Your goal
Reproduce the records that follow exactly; any picture among them stays out.

Stored data
- Opening Delimiter -
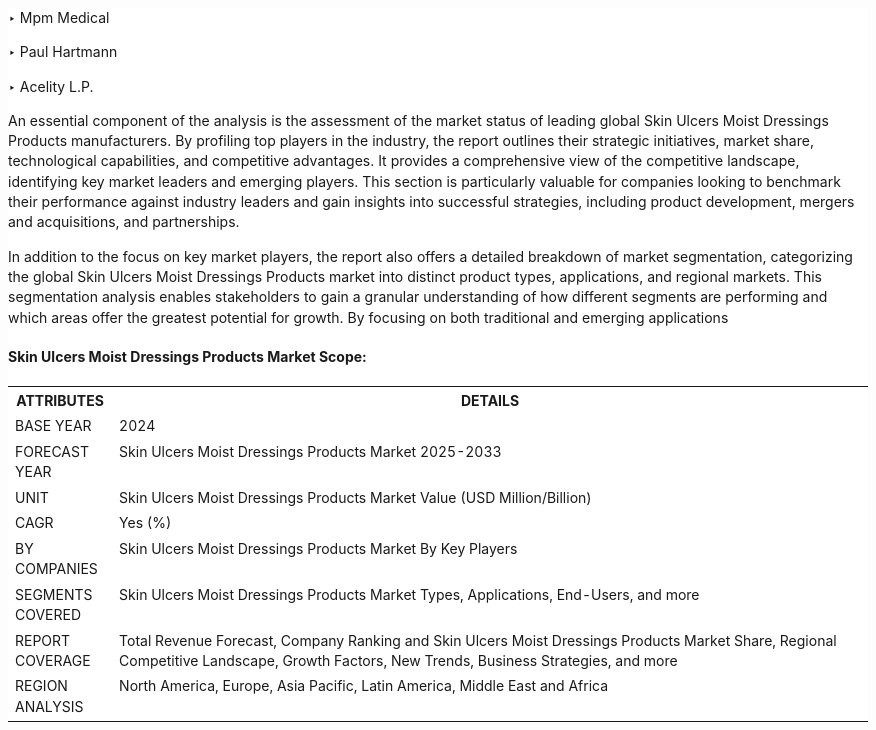 ‣ Mpm Medical

‣ Paul Hartmann

‣ Acelity L.P.

An essential component of the analysis is the assessment of the market status of leading global Skin Ulcers Moist Dressings Products manufacturers. By profiling top players in the industry, the report outlines their strategic initiatives, market share, technological capabilities, and competitive advantages. It provides a comprehensive view of the competitive landscape, identifying key market leaders and emerging players. This section is particularly valuable for companies looking to benchmark their performance against industry leaders and gain insights into successful strategies, including product development, mergers and acquisitions, and partnerships.

In addition to the focus on key market players, the report also offers a detailed breakdown of market segmentation, categorizing the global Skin Ulcers Moist Dressings Products market into distinct product types, applications, and regional markets. This segmentation analysis enables stakeholders to gain a granular understanding of how different segments are performing and which areas offer the greatest potential for growth. By focusing on both traditional and emerging applications

<h4>Skin Ulcers Moist Dressings Products Market Scope:</h4>
<table>
<tr>
<th>ATTRIBUTES</th>
<th>DETAILS</th>
</tr>
<tr>
<td>BASE YEAR</td>
<td>2024</td>
</tr>
<tr>
<td>FORECAST YEAR</td>
<td>Skin Ulcers Moist Dressings Products Market 2025-2033</td>
</tr>
<tr>
<td>UNIT</td>
<td>Skin Ulcers Moist Dressings Products Market Value (USD Million/Billion)</td>
<tr>
<td>CAGR</td>
<td>Yes (%)</td>
</tr>
</tr>
<tr>
<td>BY COMPANIES</td>
<td>Skin Ulcers Moist Dressings Products Market By Key Players</td>
</tr>
<tr>
<td>SEGMENTS COVERED</td>
<td>Skin Ulcers Moist Dressings Products Market Types, Applications, End-Users, and more</td>
</tr>
<tr>
<td>REPORT COVERAGE</td>
<td>Total Revenue Forecast, Company Ranking and Skin Ulcers Moist Dressings Products Market Share, Regional Competitive Landscape, Growth Factors, New Trends, Business Strategies, and more</td>
</tr>
<tr>
<td>REGION ANALYSIS</td>
<td>North America, Europe, Asia Pacific, Latin America, Middle East and Africa</td>
</tr>
</table>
- Closing Delimiter -
Result
 ‣ Mpm Medical

‣ Paul Hartmann

‣ Acelity L.P.

An essential component of the analysis is the assessment of the market status of leading global Skin Ulcers Moist Dressings Products manufacturers. By profiling top players in the industry, the report outlines their strategic initiatives, market share, technological capabilities, and competitive advantages. It provides a comprehensive view of the competitive landscape, identifying key market leaders and emerging players. This section is particularly valuable for companies looking to benchmark their performance against industry leaders and gain insights into successful strategies, including product development, mergers and acquisitions, and partnerships.

In addition to the focus on key market players, the report also offers a detailed breakdown of market segmentation, categorizing the global Skin Ulcers Moist Dressings Products market into distinct product types, applications, and regional markets. This segmentation analysis enables stakeholders to gain a granular understanding of how different segments are performing and which areas offer the greatest potential for growth. By focusing on both traditional and emerging applications

<h4>Skin Ulcers Moist Dressings Products Market Scope:</h4>
<table>
<tr>
<th>ATTRIBUTES</th>
<th>DETAILS</th>
</tr>
<tr>
<td>BASE YEAR</td>
<td>2024</td>
</tr>
<tr>
<td>FORECAST YEAR</td>
<td>Skin Ulcers Moist Dressings Products Market 2025-2033</td>
</tr>
<tr>
<td>UNIT</td>
<td>Skin Ulcers Moist Dressings Products Market Value (USD Million/Billion)</td>
<tr>
<td>CAGR</td>
<td>Yes (%)</td>
</tr>
</tr>
<tr>
<td>BY COMPANIES</td>
<td>Skin Ulcers Moist Dressings Products Market By Key Players</td>
</tr>
<tr>
<td>SEGMENTS COVERED</td>
<td>Skin Ulcers Moist Dressings Products Market Types, Applications, End-Users, and more</td>
</tr>
<tr>
<td>REPORT COVERAGE</td>
<td>Total Revenue Forecast, Company Ranking and Skin Ulcers Moist Dressings Products Market Share, Regional Competitive Landscape, Growth Factors, New Trends, Business Strategies, and more</td>
</tr>
<tr>
<td>REGION ANALYSIS</td>
<td>North America, Europe, Asia Pacific, Latin America, Middle East and Africa</td>
</tr>
</table>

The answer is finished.